I have evidence that this isn't true, a few weeks ago someone scripted Coracle using puppeteer to create a bunch of fake accounts. I don't know why you would do that when you can just publish the events, but it demonstrates that the bar needs to be higher than just a few seconds of PoW, since running Chrome is much more expensive than computing PoW, and yet it was a viable vector for spam.
PoW for antispam is gonna be useless if that PoW has an ASIC for it.
i've studied the subject extensively and the only time i saw an example of PoW that was remotely viable it was bound to creating commitments for spends of coins for a duration of time (it was an eth fork) and the number of solutions allowed per account per minimum amount was pretty small. making other accounts of course you could 'stake' on more but yeah, point being that it depended on real economic limitations, so to speak.

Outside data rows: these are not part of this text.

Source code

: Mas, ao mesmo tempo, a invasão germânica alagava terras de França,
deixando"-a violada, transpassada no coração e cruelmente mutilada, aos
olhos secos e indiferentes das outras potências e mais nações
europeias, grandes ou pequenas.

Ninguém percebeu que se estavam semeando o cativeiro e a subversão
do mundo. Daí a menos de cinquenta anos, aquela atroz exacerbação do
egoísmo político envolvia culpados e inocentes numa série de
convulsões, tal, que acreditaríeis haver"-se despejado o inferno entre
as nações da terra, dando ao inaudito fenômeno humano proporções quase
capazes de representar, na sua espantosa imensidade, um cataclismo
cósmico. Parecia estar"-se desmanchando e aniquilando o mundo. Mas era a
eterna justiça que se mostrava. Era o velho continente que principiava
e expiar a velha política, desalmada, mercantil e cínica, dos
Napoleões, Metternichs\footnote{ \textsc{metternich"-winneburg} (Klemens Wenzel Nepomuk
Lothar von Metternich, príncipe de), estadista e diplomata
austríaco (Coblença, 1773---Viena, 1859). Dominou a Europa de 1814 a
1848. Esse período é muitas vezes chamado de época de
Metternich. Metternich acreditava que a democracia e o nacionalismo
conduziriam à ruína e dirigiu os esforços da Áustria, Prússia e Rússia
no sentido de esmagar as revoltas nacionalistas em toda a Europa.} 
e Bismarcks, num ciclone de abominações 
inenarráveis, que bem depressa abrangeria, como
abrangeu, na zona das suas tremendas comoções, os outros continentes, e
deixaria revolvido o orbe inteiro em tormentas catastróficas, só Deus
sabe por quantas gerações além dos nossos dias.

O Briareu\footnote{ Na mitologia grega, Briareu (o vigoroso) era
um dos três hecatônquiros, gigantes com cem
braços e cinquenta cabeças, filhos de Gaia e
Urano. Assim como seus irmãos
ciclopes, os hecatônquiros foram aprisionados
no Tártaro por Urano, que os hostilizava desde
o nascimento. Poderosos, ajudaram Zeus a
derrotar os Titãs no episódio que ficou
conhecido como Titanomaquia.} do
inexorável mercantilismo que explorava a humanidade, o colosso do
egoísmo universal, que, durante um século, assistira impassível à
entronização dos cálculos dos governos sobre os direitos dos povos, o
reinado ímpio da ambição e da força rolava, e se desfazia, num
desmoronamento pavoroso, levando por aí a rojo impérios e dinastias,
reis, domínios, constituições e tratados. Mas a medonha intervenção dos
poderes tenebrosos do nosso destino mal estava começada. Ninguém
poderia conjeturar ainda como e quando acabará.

as i see it, nostr's going to have a spam problem without the notion of a pay-per-byte model for posting, in the long run. we just haven't seen enough adoption to lead to that.
which is also why the "adoption at any cost" types should be eyed with suspicion since we aren't ready. but hey, it's the endless war between marketing and dev right?
What about rentable ASICs? In other words, a client would call a DVM or http endpoint to get the PoW from a provider, then publish it. Another idea I've had but can't really evaluate is proof of burn. This anchors work to real value without requiring the payment to actually go anywhere.
I do think the ideal solution would be something like reverse-zaps, where an author spends a certain amount of real value to publish their post, and people who interact with it automatically get paid some small portion of that value. I'm not sure this couldn't be gamed by bots though, and would require a custodial service to hold/disburse the sats.
you see... the network does ultimately have to make a cost for publishing.
i think penultimately downloading content will need this too. requesting content from relays can become a DoS vector.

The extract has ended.